"""

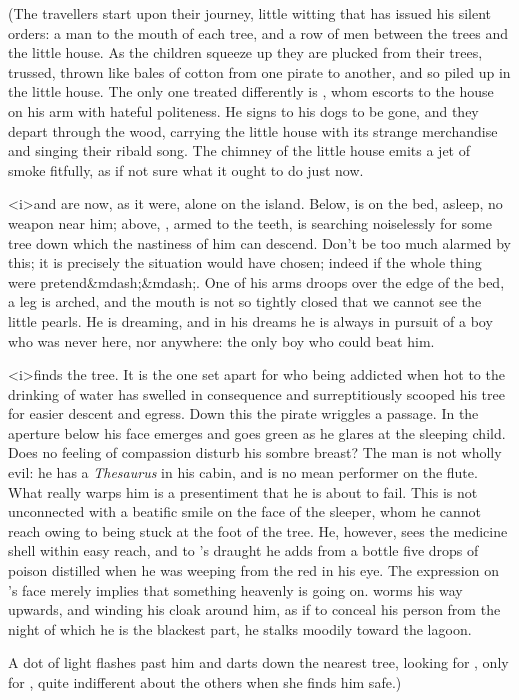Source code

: \begin{stagedir}
(The travellers start upon their journey, little witting that \hook has issued his silent orders:
a man to the mouth of each tree, and a row of men between the trees and the little house.
As the children squeeze up they are plucked from their trees,
trussed, thrown like bales of cotton from one pirate to another, and so piled up in the little house.
The only one treated differently is \wendy, whom \hook escorts to the house on his arm with hateful politeness.
He signs to his dogs to be gone, and they depart through the wood,
carrying the little house with its strange merchandise and singing their ribald song.
The chimney of the little house emits a jet of smoke fitfully, as if not sure what it ought to do just now.

\hook <i>and \peter are now, as it were, alone on the island.
Below, \peter is on the bed, asleep, no weapon near him;
above, \hook, armed to the teeth, is searching noiselessly for some tree down which the nastiness of him can descend.
Don't be too much alarmed by this; it is precisely the situation \peter would have chosen;
indeed if the whole thing were pretend&mdash;&mdash;.
One of his arms droops over the edge of the bed, a leg is arched,
and the mouth is not so tightly closed that we cannot see the little pearls.
He is dreaming, and in his dreams he is always in pursuit of a boy who was never here, nor anywhere:
the only boy who could beat him.

\hook <i>finds the tree.
It is the one set apart for \slightly who being addicted when hot to the drinking of water has swelled in consequence
and surreptitiously scooped his tree for easier descent and egress.
Down this the pirate wriggles a passage.
In the aperture below his face emerges and goes green as he glares at the sleeping child.
Does no feeling of compassion disturb his sombre breast?
The man is not wholly evil: he has a \emph{Thesaurus} in his cabin, and is no mean performer on the flute.
What really warps him is a presentiment that he is about to fail.
This is not unconnected with a beatific smile on the face of the sleeper,
whom he cannot reach owing to being stuck at the foot of the tree.
He, however, sees the medicine shell within easy reach,
and to \wendy's draught he adds from a bottle five drops of poison
distilled when he was weeping from the red in his eye.
The expression on \peter's face merely implies that something heavenly is going on.
\hook worms his way upwards, and winding his cloak around him,
as if to conceal his person from the night of which he is the blackest part,
he stalks moodily toward the lagoon.

A dot of light flashes past him and darts down the nearest tree, looking for \peter, only for \peter,
quite indifferent about the others when she finds him safe.)
\end{stagedir}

"""

**REQUIRED ACTION:**
Scan the material for lines holding the word "wendy", count them, and give the result alone.

**WRITTEN RESPONSE:**
2